Description of the task :: Make an exact copy of the entries below.

Input records ::
-.-.-
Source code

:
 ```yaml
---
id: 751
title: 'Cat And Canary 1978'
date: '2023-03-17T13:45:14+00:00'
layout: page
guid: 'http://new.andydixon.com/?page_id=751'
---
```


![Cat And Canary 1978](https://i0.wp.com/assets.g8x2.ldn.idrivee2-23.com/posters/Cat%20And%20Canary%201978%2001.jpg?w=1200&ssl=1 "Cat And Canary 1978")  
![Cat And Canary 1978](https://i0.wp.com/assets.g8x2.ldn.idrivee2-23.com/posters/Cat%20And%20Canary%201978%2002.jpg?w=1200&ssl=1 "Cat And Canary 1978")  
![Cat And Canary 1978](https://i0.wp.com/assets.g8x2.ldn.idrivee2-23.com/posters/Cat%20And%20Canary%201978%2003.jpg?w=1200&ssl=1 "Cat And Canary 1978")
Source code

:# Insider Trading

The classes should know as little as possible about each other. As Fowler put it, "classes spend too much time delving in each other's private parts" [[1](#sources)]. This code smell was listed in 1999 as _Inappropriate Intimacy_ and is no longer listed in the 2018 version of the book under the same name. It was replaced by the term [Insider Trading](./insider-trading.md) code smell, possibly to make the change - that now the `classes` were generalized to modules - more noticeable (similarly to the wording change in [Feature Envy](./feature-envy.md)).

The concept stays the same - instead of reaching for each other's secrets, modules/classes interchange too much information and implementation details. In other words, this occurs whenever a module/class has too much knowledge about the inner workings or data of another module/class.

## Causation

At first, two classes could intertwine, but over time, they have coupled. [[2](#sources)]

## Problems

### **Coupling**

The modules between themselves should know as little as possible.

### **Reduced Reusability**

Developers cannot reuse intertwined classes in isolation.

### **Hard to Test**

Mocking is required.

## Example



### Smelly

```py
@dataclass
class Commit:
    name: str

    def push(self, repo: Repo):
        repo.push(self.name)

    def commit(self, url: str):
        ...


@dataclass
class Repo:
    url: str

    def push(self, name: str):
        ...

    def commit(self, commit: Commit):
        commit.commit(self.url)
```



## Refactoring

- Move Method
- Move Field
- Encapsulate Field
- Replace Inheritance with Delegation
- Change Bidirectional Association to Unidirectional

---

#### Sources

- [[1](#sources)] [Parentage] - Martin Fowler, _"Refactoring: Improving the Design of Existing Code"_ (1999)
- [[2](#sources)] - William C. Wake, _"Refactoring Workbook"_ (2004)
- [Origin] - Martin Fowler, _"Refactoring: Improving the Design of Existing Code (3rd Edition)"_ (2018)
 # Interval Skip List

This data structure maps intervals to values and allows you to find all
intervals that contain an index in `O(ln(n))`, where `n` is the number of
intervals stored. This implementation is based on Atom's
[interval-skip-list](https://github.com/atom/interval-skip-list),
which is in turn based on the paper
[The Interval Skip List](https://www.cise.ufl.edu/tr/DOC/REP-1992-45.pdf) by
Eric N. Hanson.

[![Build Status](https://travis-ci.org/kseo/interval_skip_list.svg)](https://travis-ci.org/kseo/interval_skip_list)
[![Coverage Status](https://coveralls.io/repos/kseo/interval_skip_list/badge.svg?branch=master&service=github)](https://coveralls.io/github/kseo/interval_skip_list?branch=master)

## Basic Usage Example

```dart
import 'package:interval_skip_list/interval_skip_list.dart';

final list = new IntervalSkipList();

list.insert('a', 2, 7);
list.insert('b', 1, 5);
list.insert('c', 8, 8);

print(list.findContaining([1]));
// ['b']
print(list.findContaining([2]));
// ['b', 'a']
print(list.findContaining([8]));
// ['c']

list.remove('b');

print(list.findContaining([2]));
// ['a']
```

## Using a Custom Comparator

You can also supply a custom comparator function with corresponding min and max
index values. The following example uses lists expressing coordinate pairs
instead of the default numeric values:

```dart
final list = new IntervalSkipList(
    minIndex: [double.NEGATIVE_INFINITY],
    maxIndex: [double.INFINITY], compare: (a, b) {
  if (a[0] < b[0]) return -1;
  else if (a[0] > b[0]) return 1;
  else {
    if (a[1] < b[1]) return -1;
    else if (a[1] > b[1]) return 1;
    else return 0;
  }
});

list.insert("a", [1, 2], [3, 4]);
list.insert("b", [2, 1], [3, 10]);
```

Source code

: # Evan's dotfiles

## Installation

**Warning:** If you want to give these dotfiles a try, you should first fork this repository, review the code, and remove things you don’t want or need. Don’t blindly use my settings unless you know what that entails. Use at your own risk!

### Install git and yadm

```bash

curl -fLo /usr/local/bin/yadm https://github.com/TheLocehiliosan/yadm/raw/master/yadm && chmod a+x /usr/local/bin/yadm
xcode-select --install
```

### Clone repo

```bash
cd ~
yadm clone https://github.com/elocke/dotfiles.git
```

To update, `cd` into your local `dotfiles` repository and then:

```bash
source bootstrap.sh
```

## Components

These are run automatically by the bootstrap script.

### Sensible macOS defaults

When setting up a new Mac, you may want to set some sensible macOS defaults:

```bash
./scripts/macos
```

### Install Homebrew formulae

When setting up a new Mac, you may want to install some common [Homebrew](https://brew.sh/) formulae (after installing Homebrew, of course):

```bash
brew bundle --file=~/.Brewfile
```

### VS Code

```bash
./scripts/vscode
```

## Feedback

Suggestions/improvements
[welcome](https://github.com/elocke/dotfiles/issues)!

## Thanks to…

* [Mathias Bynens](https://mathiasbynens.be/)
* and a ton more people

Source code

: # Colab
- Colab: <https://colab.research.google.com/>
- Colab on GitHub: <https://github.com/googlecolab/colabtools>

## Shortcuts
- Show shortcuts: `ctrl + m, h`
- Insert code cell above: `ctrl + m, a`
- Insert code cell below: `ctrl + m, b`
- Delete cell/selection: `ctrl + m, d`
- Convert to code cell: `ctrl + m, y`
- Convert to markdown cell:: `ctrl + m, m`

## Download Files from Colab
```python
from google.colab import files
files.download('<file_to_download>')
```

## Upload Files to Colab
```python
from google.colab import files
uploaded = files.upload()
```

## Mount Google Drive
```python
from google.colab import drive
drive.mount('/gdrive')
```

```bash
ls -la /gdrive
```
-.-.-
Problem solution ::
Source code

:
 ```yaml
---
id: 751
title: 'Cat And Canary 1978'
date: '2023-03-17T13:45:14+00:00'
layout: page
guid: 'http://new.andydixon.com/?page_id=751'
---
```


![Cat And Canary 1978](https://i0.wp.com/assets.g8x2.ldn.idrivee2-23.com/posters/Cat%20And%20Canary%201978%2001.jpg?w=1200&ssl=1 "Cat And Canary 1978")  
![Cat And Canary 1978](https://i0.wp.com/assets.g8x2.ldn.idrivee2-23.com/posters/Cat%20And%20Canary%201978%2002.jpg?w=1200&ssl=1 "Cat And Canary 1978")  
![Cat And Canary 1978](https://i0.wp.com/assets.g8x2.ldn.idrivee2-23.com/posters/Cat%20And%20Canary%201978%2003.jpg?w=1200&ssl=1 "Cat And Canary 1978")
Source code

:# Insider Trading

The classes should know as little as possible about each other. As Fowler put it, "classes spend too much time delving in each other's private parts" [[1](#sources)]. This code smell was listed in 1999 as _Inappropriate Intimacy_ and is no longer listed in the 2018 version of the book under the same name. It was replaced by the term [Insider Trading](./insider-trading.md) code smell, possibly to make the change - that now the `classes` were generalized to modules - more noticeable (similarly to the wording change in [Feature Envy](./feature-envy.md)).

The concept stays the same - instead of reaching for each other's secrets, modules/classes interchange too much information and implementation details. In other words, this occurs whenever a module/class has too much knowledge about the inner workings or data of another module/class.

## Causation

At first, two classes could intertwine, but over time, they have coupled. [[2](#sources)]

## Problems

### **Coupling**

The modules between themselves should know as little as possible.

### **Reduced Reusability**

Developers cannot reuse intertwined classes in isolation.

### **Hard to Test**

Mocking is required.

## Example



### Smelly

```py
@dataclass
class Commit:
    name: str

    def push(self, repo: Repo):
        repo.push(self.name)

    def commit(self, url: str):
        ...


@dataclass
class Repo:
    url: str

    def push(self, name: str):
        ...

    def commit(self, commit: Commit):
        commit.commit(self.url)
```



## Refactoring

- Move Method
- Move Field
- Encapsulate Field
- Replace Inheritance with Delegation
- Change Bidirectional Association to Unidirectional

---

#### Sources

- [[1](#sources)] [Parentage] - Martin Fowler, _"Refactoring: Improving the Design of Existing Code"_ (1999)
- [[2](#sources)] - William C. Wake, _"Refactoring Workbook"_ (2004)
- [Origin] - Martin Fowler, _"Refactoring: Improving the Design of Existing Code (3rd Edition)"_ (2018)
 # Interval Skip List

This data structure maps intervals to values and allows you to find all
intervals that contain an index in `O(ln(n))`, where `n` is the number of
intervals stored. This implementation is based on Atom's
[interval-skip-list](https://github.com/atom/interval-skip-list),
which is in turn based on the paper
[The Interval Skip List](https://www.cise.ufl.edu/tr/DOC/REP-1992-45.pdf) by
Eric N. Hanson.

[![Build Status](https://travis-ci.org/kseo/interval_skip_list.svg)](https://travis-ci.org/kseo/interval_skip_list)
[![Coverage Status](https://coveralls.io/repos/kseo/interval_skip_list/badge.svg?branch=master&service=github)](https://coveralls.io/github/kseo/interval_skip_list?branch=master)

## Basic Usage Example

```dart
import 'package:interval_skip_list/interval_skip_list.dart';

final list = new IntervalSkipList();

list.insert('a', 2, 7);
list.insert('b', 1, 5);
list.insert('c', 8, 8);

print(list.findContaining([1]));
// ['b']
print(list.findContaining([2]));
// ['b', 'a']
print(list.findContaining([8]));
// ['c']

list.remove('b');

print(list.findContaining([2]));
// ['a']
```

## Using a Custom Comparator

You can also supply a custom comparator function with corresponding min and max
index values. The following example uses lists expressing coordinate pairs
instead of the default numeric values:

```dart
final list = new IntervalSkipList(
    minIndex: [double.NEGATIVE_INFINITY],
    maxIndex: [double.INFINITY], compare: (a, b) {
  if (a[0] < b[0]) return -1;
  else if (a[0] > b[0]) return 1;
  else {
    if (a[1] < b[1]) return -1;
    else if (a[1] > b[1]) return 1;
    else return 0;
  }
});

list.insert("a", [1, 2], [3, 4]);
list.insert("b", [2, 1], [3, 10]);
```

Source code

: # Evan's dotfiles

## Installation

**Warning:** If you want to give these dotfiles a try, you should first fork this repository, review the code, and remove things you don’t want or need. Don’t blindly use my settings unless you know what that entails. Use at your own risk!

### Install git and yadm

```bash

curl -fLo /usr/local/bin/yadm https://github.com/TheLocehiliosan/yadm/raw/master/yadm && chmod a+x /usr/local/bin/yadm
xcode-select --install
```

### Clone repo

```bash
cd ~
yadm clone https://github.com/elocke/dotfiles.git
```

To update, `cd` into your local `dotfiles` repository and then:

```bash
source bootstrap.sh
```

## Components

These are run automatically by the bootstrap script.

### Sensible macOS defaults

When setting up a new Mac, you may want to set some sensible macOS defaults:

```bash
./scripts/macos
```

### Install Homebrew formulae

When setting up a new Mac, you may want to install some common [Homebrew](https://brew.sh/) formulae (after installing Homebrew, of course):

```bash
brew bundle --file=~/.Brewfile
```

### VS Code

```bash
./scripts/vscode
```

## Feedback

Suggestions/improvements
[welcome](https://github.com/elocke/dotfiles/issues)!

## Thanks to…

* [Mathias Bynens](https://mathiasbynens.be/)
* and a ton more people

Source code

: # Colab
- Colab: <https://colab.research.google.com/>
- Colab on GitHub: <https://github.com/googlecolab/colabtools>

## Shortcuts
- Show shortcuts: `ctrl + m, h`
- Insert code cell above: `ctrl + m, a`
- Insert code cell below: `ctrl + m, b`
- Delete cell/selection: `ctrl + m, d`
- Convert to code cell: `ctrl + m, y`
- Convert to markdown cell:: `ctrl + m, m`

## Download Files from Colab
```python
from google.colab import files
files.download('<file_to_download>')
```

## Upload Files to Colab
```python
from google.colab import files
uploaded = files.upload()
```

## Mount Google Drive
```python
from google.colab import drive
drive.mount('/gdrive')
```

```bash
ls -la /gdrive
```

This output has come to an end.